The Trinity means three Gods.
No. There is only one God. The Trinity says the one God exists as three persons in eternal communion. Tritheism (three Gods) is a heresy the Church has always rejected.
The Trinity is just God in three modes (like water as ice, liquid, vapor).
This is called modalism, and the Church rejected it in the third century. The Trinity says Father, Son, and Spirit are three distinct persons who exist simultaneously and relate to each other — not one person playing three roles.
The Son was created by the Father at some point.
This is Arianism, condemned at Nicaea in 325 AD. The Son is "begotten, not made" — eternally generated from the Father, sharing the same divine being. There was never a time when the Son did not exist.
The Trinity is a contradiction the Church has tried to paper over.
The Trinity is a mystery, not a contradiction. A contradiction is "God is three Gods and one God." The Trinity is "God is one being and three persons" — two different categories that can both be true.
The Trinity isn't important for everyday Christian life.

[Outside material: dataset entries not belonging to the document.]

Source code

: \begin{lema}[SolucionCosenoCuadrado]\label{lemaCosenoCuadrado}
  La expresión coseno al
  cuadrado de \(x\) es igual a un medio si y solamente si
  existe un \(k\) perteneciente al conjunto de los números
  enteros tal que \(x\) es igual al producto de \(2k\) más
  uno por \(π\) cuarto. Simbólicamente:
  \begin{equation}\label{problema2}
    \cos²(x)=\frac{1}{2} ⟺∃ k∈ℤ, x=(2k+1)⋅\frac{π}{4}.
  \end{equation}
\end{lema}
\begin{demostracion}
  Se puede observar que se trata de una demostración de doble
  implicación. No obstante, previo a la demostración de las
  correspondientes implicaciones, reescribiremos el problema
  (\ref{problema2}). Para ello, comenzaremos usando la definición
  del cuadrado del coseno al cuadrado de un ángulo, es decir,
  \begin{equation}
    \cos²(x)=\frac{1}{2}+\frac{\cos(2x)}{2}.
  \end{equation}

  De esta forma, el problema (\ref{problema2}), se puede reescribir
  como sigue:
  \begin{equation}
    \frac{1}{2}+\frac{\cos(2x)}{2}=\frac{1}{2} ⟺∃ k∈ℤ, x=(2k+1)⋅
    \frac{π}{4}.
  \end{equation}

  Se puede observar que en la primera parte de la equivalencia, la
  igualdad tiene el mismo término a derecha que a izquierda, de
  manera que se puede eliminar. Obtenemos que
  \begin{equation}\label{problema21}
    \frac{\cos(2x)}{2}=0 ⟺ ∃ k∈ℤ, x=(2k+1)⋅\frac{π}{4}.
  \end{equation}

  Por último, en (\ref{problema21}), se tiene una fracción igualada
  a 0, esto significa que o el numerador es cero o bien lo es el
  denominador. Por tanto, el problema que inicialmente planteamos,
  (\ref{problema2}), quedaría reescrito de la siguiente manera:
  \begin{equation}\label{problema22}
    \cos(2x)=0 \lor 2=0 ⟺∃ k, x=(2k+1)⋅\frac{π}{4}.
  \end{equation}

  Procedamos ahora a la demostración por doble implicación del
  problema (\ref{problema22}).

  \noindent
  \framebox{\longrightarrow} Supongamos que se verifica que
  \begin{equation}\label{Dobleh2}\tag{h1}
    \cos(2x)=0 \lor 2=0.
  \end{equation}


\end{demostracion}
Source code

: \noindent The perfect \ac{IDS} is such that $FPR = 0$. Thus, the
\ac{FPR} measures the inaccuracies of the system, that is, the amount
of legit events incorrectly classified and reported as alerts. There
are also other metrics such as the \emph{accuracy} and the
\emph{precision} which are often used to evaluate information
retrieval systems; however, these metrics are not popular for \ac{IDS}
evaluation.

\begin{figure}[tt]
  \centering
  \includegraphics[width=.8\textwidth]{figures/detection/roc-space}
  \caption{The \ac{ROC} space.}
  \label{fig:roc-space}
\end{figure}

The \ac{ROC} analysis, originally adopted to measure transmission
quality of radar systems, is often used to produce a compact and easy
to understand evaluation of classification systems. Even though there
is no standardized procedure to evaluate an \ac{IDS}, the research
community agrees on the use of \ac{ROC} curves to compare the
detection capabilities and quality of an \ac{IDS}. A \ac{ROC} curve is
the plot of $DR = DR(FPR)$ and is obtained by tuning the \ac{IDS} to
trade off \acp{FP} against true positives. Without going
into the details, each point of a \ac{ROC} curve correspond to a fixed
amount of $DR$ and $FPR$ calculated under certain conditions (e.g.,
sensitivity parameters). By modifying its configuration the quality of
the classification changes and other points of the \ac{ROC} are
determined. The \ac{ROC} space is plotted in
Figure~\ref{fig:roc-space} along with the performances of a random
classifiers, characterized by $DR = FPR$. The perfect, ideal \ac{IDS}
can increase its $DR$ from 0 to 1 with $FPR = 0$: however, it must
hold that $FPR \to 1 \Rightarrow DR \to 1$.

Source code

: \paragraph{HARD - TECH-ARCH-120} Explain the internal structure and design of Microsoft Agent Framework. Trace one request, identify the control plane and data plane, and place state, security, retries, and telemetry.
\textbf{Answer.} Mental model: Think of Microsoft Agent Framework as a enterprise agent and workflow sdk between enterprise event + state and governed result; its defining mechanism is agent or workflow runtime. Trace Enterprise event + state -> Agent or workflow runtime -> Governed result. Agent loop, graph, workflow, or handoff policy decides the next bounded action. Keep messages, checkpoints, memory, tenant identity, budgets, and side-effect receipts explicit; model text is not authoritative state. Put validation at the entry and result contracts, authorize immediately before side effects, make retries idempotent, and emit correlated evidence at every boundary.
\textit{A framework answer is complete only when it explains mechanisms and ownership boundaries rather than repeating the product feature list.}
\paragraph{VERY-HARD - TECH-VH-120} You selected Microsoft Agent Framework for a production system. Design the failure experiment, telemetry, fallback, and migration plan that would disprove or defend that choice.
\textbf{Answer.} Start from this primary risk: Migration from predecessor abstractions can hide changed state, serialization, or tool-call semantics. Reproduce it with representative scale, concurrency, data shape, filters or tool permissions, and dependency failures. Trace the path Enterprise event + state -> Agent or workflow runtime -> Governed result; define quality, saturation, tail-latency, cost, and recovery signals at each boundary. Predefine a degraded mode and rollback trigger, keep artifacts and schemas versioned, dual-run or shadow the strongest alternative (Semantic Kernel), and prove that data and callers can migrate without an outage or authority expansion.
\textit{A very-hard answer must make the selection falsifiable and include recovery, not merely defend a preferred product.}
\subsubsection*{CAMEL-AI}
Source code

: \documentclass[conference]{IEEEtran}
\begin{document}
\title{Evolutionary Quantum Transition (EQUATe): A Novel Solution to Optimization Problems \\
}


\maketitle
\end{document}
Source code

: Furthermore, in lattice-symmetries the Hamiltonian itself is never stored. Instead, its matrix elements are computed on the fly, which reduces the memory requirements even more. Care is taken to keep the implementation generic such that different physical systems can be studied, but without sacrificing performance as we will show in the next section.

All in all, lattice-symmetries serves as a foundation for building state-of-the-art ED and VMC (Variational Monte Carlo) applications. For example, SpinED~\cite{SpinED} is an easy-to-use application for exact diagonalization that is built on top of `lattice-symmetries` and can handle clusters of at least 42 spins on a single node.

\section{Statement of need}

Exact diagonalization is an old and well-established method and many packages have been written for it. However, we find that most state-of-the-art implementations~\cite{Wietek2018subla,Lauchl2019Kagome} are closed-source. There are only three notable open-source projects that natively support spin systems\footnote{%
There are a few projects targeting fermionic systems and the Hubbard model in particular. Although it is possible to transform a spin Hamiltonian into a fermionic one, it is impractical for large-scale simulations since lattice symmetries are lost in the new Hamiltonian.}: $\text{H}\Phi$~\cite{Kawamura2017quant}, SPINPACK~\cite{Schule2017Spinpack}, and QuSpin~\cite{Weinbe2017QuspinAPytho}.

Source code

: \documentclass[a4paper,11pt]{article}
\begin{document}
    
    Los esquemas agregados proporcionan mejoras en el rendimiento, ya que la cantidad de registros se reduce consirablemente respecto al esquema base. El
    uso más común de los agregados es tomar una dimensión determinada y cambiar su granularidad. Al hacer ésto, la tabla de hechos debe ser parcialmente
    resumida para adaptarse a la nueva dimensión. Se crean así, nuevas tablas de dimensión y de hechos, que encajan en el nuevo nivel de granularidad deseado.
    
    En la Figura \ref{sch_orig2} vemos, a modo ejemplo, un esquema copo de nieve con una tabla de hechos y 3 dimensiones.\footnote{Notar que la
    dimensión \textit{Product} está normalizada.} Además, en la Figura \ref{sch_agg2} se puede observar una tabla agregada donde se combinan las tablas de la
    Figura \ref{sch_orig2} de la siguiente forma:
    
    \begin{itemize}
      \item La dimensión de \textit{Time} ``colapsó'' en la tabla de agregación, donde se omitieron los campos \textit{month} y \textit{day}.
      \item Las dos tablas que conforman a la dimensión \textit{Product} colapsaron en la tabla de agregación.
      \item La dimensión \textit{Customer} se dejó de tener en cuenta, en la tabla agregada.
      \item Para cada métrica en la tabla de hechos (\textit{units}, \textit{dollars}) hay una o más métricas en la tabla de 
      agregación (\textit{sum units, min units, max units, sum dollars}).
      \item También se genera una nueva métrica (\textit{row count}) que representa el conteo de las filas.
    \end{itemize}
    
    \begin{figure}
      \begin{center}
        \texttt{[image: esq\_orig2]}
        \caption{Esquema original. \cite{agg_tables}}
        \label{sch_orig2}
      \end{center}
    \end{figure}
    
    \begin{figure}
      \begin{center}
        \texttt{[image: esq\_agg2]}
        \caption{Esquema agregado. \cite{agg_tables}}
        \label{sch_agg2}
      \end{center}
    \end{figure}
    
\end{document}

It is foundational. Christians pray to the Father, through the Son, by the Spirit. We are saved because the Father planned, the Son accomplished, and the Spirit applies. Lose the Trinity and the whole shape of Christian salvation collapses.
In Christianity God is not a static thing — not even a person — but a dynamic, pulsating activity, a life, almost a kind of drama. Almost, if you will not think me irreverent, a kind of dance.
— C.S. Lewis
Living with a triune God
- 1
Pray Trinitarian prayers
Try addressing your prayers explicitly: "Father, in the name of Jesus, by the Holy Spirit..." It re-roots prayer in the actual God you are praying to.
- 2
Read the New Testament with Trinitarian eyes
When you read the Gospels, notice the conversations between Jesus and the Father. When you read the epistles, watch for the Spirit. The Bible is full of Trinity if you look.
- 3
Memorize one Trinitarian benediction
Try 2 Corinthians 13:14: "May the grace of the Lord Jesus Christ, and the love of God, and the fellowship of the Holy Spirit be with you all." Pray it over yourself, your family, your friends.
- 4
Worship the persons distinctly
Christians have always worshiped the Father, the Son, and the Spirit — each as God. Try songs and prayers that name the persons specifically rather than only "God" in the abstract.
The doctrine of the Trinity is not the deliverance of speculative reason; it is the gracious self-disclosure of God in the history of salvation.